Problem: Return all lines of the data in which the string "with" occurs.

========

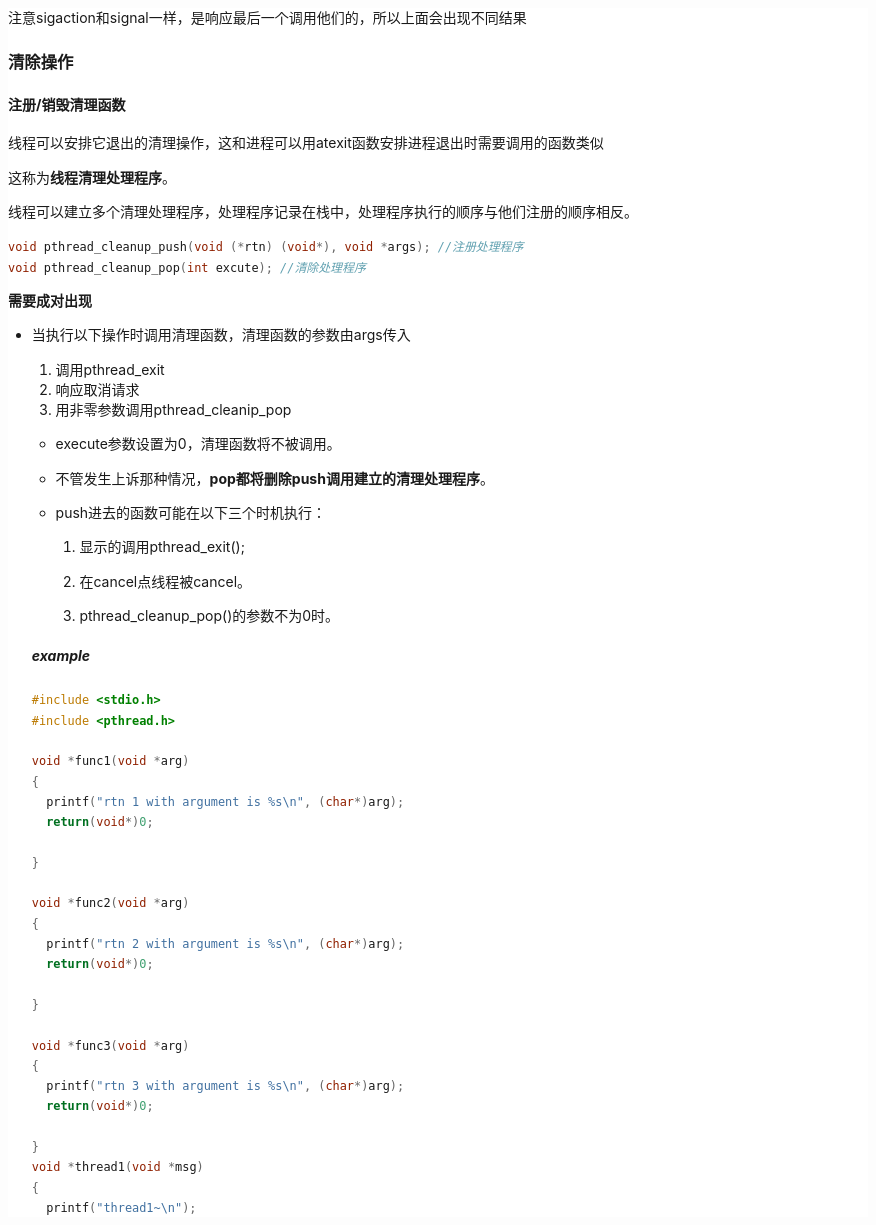 注意sigaction和signal一样，是响应最后一个调用他们的，所以上面会出现不同结果

### 清除操作

#### 注册/销毁清理函数

线程可以安排它退出的清理操作，这和进程可以用atexit函数安排进程退出时需要调用的函数类似

这称为**线程清理处理程序**。



线程可以建立多个清理处理程序，处理程序记录在栈中，处理程序执行的顺序与他们注册的顺序相反。



```c
void pthread_cleanup_push(void (*rtn) (void*), void *args); //注册处理程序
void pthread_cleanup_pop(int excute); //清除处理程序
```

**需要成对出现**



- 当执行以下操作时调用清理函数，清理函数的参数由args传入

  1. 调用pthread_exit
  2. 响应取消请求
  3. 用非零参数调用pthread_cleanip_pop

  - execute参数设置为0，清理函数将不被调用。
  - 不管发生上诉那种情况，**pop都将删除push调用建立的清理处理程序**。



  - push进去的函数可能在以下三个时机执行：

    1. 显示的调用pthread_exit();

    2. 在cancel点线程被cancel。
    3. pthread_cleanup_pop()的参数不为0时。



  ##### example

  ```c
  #include <stdio.h>
  #include <pthread.h>
  
  void *func1(void *arg)
  {
  	printf("rtn 1 with argument is %s\n", (char*)arg);
  	return(void*)0;
  	
  }
  
  void *func2(void *arg)
  {
  	printf("rtn 2 with argument is %s\n", (char*)arg);
  	return(void*)0;
  	
  }
  
  void *func3(void *arg)
  {
  	printf("rtn 3 with argument is %s\n", (char*)arg);
  	return(void*)0;
  	
  }
  void *thread1(void *msg)
  {
  	printf("thread1~\n");
  ```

========

Reply to the exercise:
  	printf("rtn 1 with argument is %s\n", (char*)arg);
  	printf("rtn 2 with argument is %s\n", (char*)arg);
  	printf("rtn 3 with argument is %s\n", (char*)arg);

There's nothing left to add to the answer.